> What to produce:
Within the listing below, locate all lines containing the word "desktop". Copy each one.

> Data supplied:
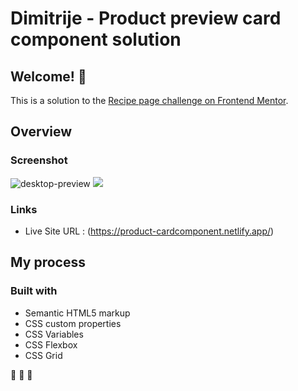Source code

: # Dimitrije - Product preview card component solution

## Welcome! 👋

This is a solution to the [Recipe page challenge on Frontend Mentor](https://www.frontendmentor.io/challenges/product-preview-card-component-GO7UmttRfa).

## Overview

### Screenshot
![desktop-preview](https://github.com/Dimitrije8/Proj.1-Product-preview-card-component/assets/125497619/493693aa-ec8c-43c8-ab9d-c4c74be02e51)
![](./design/desktop-preview.jpg)

### Links

- Live Site URL : (https://product-cardcomponent.netlify.app/)

## My process

### Built with

- Semantic HTML5 markup
- CSS custom properties
- CSS Variables
- CSS Flexbox
- CSS Grid


:rocket: :rocket: :rocket:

> Written response:
![desktop-preview](https://github.com/Dimitrije8/Proj.1-Product-preview-card-component/assets/125497619/493693aa-ec8c-43c8-ab9d-c4c74be02e51)
![](./design/desktop-preview.jpg)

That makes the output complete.